THE French minister delegate for European affairs, Mr Pierre Moscovici, a long-time aide to the Prime Minister, Mr Lionel Jospin, jolted the summit in Amsterdam yesterday when he implied that EMU was not certain.
"The next six months will be absolutely decisive," he told French radio. "Then there will be a political discussion between Europeans to know whether, yes or no, we will create the single currency.
The Jospin government was determined to carry out its economic programme, Mr Moscovici said. "We must see what will be the situation of our public finances, and it is in light of this situation that we will decide whether or not to move to the euro. I really hope we will."
After Mr Moscovici's remarks sent a shudder through the gathering, Mr Jospin issued a statement reaffirming his desire to achieve EMU within established deadlines.
Despite lingering doubts about the Jospin government's commitment to European integration, the summit reassured France's partners that "cohabitation" between the Gaullist President and Socialist Prime Minister can function. The debate on European employment policy and the tentative scheduling of a conference on the same subject next autumn also allowed Mr Jospin to save face with voters to whom he promised a more humane Europe.
The consensus among French politicians yesterday was that the Amsterdam compromise, which added a resolution on growth and employment to the Dublin Stability Pact, was a modest victory for Mr Jospin, for "cohabitation", for Europe and the euro. "The merit of the French government is to have opened a debate which otherwise would not have taken place," Mr Moscovici said.
By accepting the compromise, France found an honourable exit to a crisis of its own making, but commentators said the experience was necessary and even salutary.
"We had to make European integration less monetary, less technical, less orthodox," an editorial in Liberation said. "Otherwise the peoples of Europe would have drawn away from it, otherwise the wishes of French voters would have been ignored... So we talked about employment, social cohesion, growth, recovery, solidarity - and not just criteria, exchange rates, debt percentages and rigour. All that had smelled a little stale; we opened a window."
Mr Jospin may not have realised his oft-stated goal of reorienting European integration, but French Socialists hope the vague text appended to the Stability Pact will be the thin end of the wedge.
Mr Dominique Strauss-Kahn, the French finance and economics minister who precipitated a week-long crisis when he tried to postpone the signing of the Stability Pact, noted that the Common Agricultural Policy was based on just a few sentences in the treaty of European Union. Likewise, he felt, the newly adopted text on growth and employment could be an important starting point.

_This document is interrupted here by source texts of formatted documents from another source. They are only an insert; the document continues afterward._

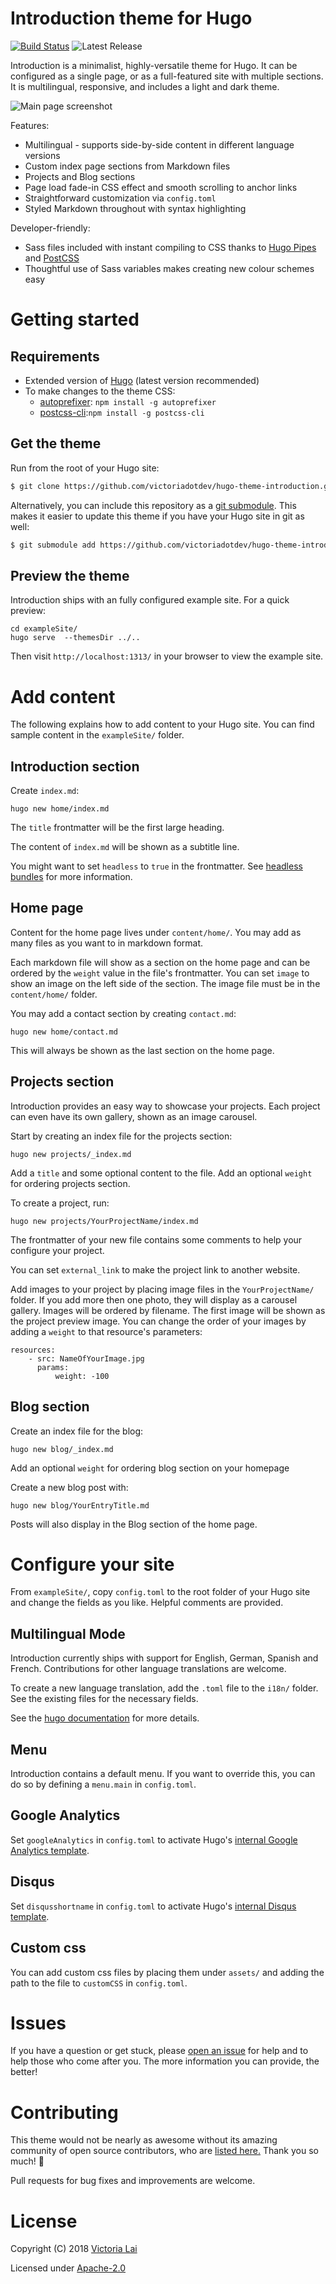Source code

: # Introduction theme for Hugo
[![Build Status](https://travis-ci.com/victoriadotdev/hugo-theme-introduction.svg?branch=master)](https://travis-ci.com/victoriadotdev/hugo-theme-introduction)
![Latest Release](https://img.shields.io/github/tag/victoriadotdev/hugo-theme-introduction.svg)

Introduction is a minimalist, highly-versatile theme for Hugo. It can be configured as a single page, or as a full-featured site with multiple sections. It is multilingual, responsive, and includes a light and dark theme.

![Main page screenshot](https://github.com/victoriadotdev/hugo-theme-introduction/blob/master/images/screenshot.png)

Features:

* Multilingual - supports side-by-side content in different language versions
* Custom index page sections from Markdown files
* Projects and Blog sections
* Page load fade-in CSS effect and smooth scrolling to anchor links
* Straightforward customization via `config.toml`
* Styled Markdown throughout with syntax highlighting

Developer-friendly:

* Sass files included with instant compiling to CSS thanks to [Hugo Pipes](https://gohugo.io/hugo-pipes/postcss/) and [PostCSS](https://gohugo.io/hugo-pipes/postcss/)
* Thoughtful use of Sass variables makes creating new colour schemes easy

# Getting started
## Requirements
- Extended version of [Hugo](https://gohugo.io/getting-started/installing/) (latest version recommended)
- To make changes to the theme CSS:
  - [autoprefixer](https://github.com/postcss/autoprefixer): `npm install -g autoprefixer`
  - [postcss-cli](https://github.com/postcss/postcss-cli):`npm install -g postcss-cli`

## Get the theme
Run from the root of your Hugo site:
```sh
$ git clone https://github.com/victoriadotdev/hugo-theme-introduction.git themes/introduction
```

Alternatively, you can include this repository as a [git submodule](https://git-scm.com/book/de/v1/Git-Tools-Submodule). This makes it easier to update this theme if you have your Hugo site in git as well:

```sh
$ git submodule add https://github.com/victoriadotdev/hugo-theme-introduction.git themes/introduction
```

## Preview the theme

Introduction ships with an fully configured example site. For a quick preview:

```
cd exampleSite/
hugo serve  --themesDir ../..
```

Then visit `http://localhost:1313/` in your browser to view the example site.


# Add content

The following explains how to add content to your Hugo site. You can find sample content in the `exampleSite/` folder.

## Introduction section

Create `index.md`:

```
hugo new home/index.md
```

The `title` frontmatter will be the first large heading.

The content of `index.md` will be shown as a subtitle line.

You might want to set `headless` to `true` in the frontmatter. See [headless bundles](https://gohugo.io/content-management/page-bundles/#headless-bundle) for more information.

## Home page

Content for the home page lives under `content/home/`. You may add as many files as you want to in markdown format.

Each markdown file will show as a section on the home page and can be ordered by the `weight` value in the file's frontmatter. You can set `image` to show an image on the left side of the section. The image file must be in the `content/home/` folder.

You may add a contact section by creating
`contact.md`:

```
hugo new home/contact.md
```

This will always be shown as the last section on the home page.

## Projects section

Introduction provides an easy way to showcase your projects. Each project can even have its own gallery, shown as an image carousel.

Start by creating an index file for the projects section:

```
hugo new projects/_index.md
```

Add a `title` and some optional content to the file.
Add an optional `weight` for ordering projects section.

To create a project, run:

```
hugo new projects/YourProjectName/index.md
```

The frontmatter of your new file contains some comments to help your configure your project.

You can set `external_link` to make the project link to another website.

Add images to your project by placing image files in the `YourProjectName/` folder. If you add more then one photo, they will display as a carousel gallery. Images will be ordered by filename. The first image will be shown as the project preview image. You can change the order of your images by adding a `weight` to that resource's parameters:

```
resources:
    - src: NameOfYourImage.jpg
      params:
          weight: -100
```

## Blog section

Create an index file for the blog:

```
hugo new blog/_index.md
```
Add an optional `weight` for ordering blog section on your homepage

Create a new blog post with:

```
hugo new blog/YourEntryTitle.md
```

Posts will also display in the Blog section of the home page.


# Configure your site

From `exampleSite/`, copy `config.toml` to the root folder of your Hugo site and change the fields as you like. Helpful comments are provided.

## Multilingual Mode

Introduction currently ships with support for English, German, Spanish and French. Contributions for other language translations are welcome.

To create a new language translation, add the `.toml` file to the `i18n/` folder. See the existing files for the necessary fields.

See the [hugo documentation](https://gohugo.io/content-management/multilingual/) for more details.

## Menu

Introduction contains a default menu. If you want to override this, you can do so by defining a `menu.main` in `config.toml`.

## Google Analytics

Set `googleAnalytics` in `config.toml` to activate Hugo's [internal Google Analytics template](https://gohugo.io/templates/internal/#google-analytics).

## Disqus

Set `disqusshortname` in `config.toml` to activate Hugo's [internal Disqus template](https://gohugo.io/templates/internal/#disqus).

## Custom css
You can add custom css files by placing them under `assets/` and adding the path to the file to `customCSS` in `config.toml`.

# Issues

If you have a question or get stuck, please [open an issue](https://github.com/victoriadotdev/hugo-theme-introduction/issues) for help and to help those who come after you. The more information you can provide, the better!

# Contributing
This theme would not be nearly as awesome without its amazing community of open source contributors, who are [listed here.](https://github.com/victoriadotdev/hugo-theme-introduction/releases) Thank you so much! 🖤

Pull requests for bug fixes and improvements are welcome.

# License
Copyright (C) 2018 [Victoria Lai](https://victoria.dev/)

Licensed under [Apache-2.0](https://github.com/victoriadotdev/hugo-theme-introduction/blob/master/LICENSE)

Only two of Mr Jospin's four demands concerning the euro were addressed at Amsterdam: the most important - for a growth and employment pact - has been settled. His request for an "economic government" to counter-balance the European central bank gave way to a more amorphous "economic pole" to co-ordinate policies. The demand for a competitive euro may be solved by the appreciation of the dollar against European currencies. The last condition, that Italy and Spain participate in EMU, will resurface later.